Back at the cottage in Crantock we spread the books around us and discover some of the history of the area and I start to guess that the cottage could be an old miners cottage. The area is steeped in mining history and one of the most successful local mines is a very short distance away. It’s clear there is much for us to learn. There are stone circles, ancient monuments and mining all to explore.
This boat is on the shore of the Gannel, the river that (thankfully) divides our lovely, unspoilt village of Crantock from the ravages of Newquay’s bustle. It’s been there for many years, certainly for all of the time I have been coming to Crantock on holiday. Today I thought it deserved a celebration so I braved the drizzle and the marshy ground on the river bank to bring you this photo.

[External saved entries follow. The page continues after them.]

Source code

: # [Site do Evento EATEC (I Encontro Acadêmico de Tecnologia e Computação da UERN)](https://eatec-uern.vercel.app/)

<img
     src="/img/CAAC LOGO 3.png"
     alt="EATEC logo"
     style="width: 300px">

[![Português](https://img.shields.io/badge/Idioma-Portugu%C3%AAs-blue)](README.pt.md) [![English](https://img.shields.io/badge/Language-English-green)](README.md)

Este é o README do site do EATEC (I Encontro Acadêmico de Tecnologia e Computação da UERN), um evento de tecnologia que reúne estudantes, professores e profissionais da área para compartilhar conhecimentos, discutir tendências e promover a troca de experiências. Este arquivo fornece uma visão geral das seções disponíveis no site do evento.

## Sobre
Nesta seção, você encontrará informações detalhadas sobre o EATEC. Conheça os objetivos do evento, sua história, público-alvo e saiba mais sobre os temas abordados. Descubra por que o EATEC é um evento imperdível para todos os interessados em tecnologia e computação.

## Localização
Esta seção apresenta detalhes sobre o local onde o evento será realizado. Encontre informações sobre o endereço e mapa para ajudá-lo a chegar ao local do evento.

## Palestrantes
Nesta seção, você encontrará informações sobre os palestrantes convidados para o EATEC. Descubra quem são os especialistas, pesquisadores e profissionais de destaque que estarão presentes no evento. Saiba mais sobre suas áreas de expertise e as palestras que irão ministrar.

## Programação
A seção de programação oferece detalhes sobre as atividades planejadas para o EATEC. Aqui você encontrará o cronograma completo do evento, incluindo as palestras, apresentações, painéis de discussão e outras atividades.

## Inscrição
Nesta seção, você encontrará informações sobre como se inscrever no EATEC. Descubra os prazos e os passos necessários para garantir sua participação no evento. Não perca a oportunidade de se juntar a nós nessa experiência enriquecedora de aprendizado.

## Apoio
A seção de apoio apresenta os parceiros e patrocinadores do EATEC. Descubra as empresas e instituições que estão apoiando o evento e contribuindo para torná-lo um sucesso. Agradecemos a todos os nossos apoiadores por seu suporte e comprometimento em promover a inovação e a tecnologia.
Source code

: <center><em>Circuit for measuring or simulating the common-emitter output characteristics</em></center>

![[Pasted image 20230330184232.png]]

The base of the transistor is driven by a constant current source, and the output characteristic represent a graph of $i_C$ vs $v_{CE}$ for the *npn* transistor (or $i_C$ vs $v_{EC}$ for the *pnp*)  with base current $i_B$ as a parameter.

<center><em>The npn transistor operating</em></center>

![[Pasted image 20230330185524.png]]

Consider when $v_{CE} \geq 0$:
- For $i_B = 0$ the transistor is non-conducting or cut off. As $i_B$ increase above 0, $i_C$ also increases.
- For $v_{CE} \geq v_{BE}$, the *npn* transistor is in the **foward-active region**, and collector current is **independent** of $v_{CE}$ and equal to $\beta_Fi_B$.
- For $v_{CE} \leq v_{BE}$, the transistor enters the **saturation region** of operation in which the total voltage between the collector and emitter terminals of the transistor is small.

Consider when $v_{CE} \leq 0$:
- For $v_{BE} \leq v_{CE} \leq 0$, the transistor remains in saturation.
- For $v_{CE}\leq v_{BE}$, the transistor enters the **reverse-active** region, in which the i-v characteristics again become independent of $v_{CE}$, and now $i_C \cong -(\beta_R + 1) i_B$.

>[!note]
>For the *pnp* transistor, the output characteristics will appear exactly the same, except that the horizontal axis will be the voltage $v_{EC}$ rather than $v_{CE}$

As we walk the beaches tonight, we are filled with plans and hopes. We still have fears but belief in our destiny is a powerful motivator.
We decide to celebrate the start of our adventure with a swiftie in the pub, The Albion. I make a curry and leave it in the pan while we walk up the hill with the dogs. It’s our last night in the village and we see two of the women from quiz night, Liz and her sister (see I said I knew names!).
We get chatting to Liz’s sister who works in the pub after the other customers have gone and we notice Archie behaving strangely. There is a very old beam carved with the English Tudor Rose (a mix of the red rose of Lancashire and the white of the Yorkshire rose). It looks many hundreds of years old. Archie stares at it intently. He stands with his head right back so he can see it and whines. He tries to jump up at it. We’ve never seen him do this before. We ask the barmaid about it and she tells us of a ghost that people have seen in the exact spot. Could that be what Archie is looking at? Well, he’s certainly very spooked.
We have another drink (can’t leave the poor girl alone in a haunted pub) and roll back down the hill quite merrily with the dogs (now behaving completely normally) sniffing around the verges and fields. I am sad though because if our cottage does become ours then we will have no reason to stay in Crantock again and I have loved the last eleven years. I’ve been here a couple of times each year and as you know my beautiful Toby’s spirit is here since I scattered his ashes here in 1999. I won’t leave him though, I will come back and talk to him as often as I can.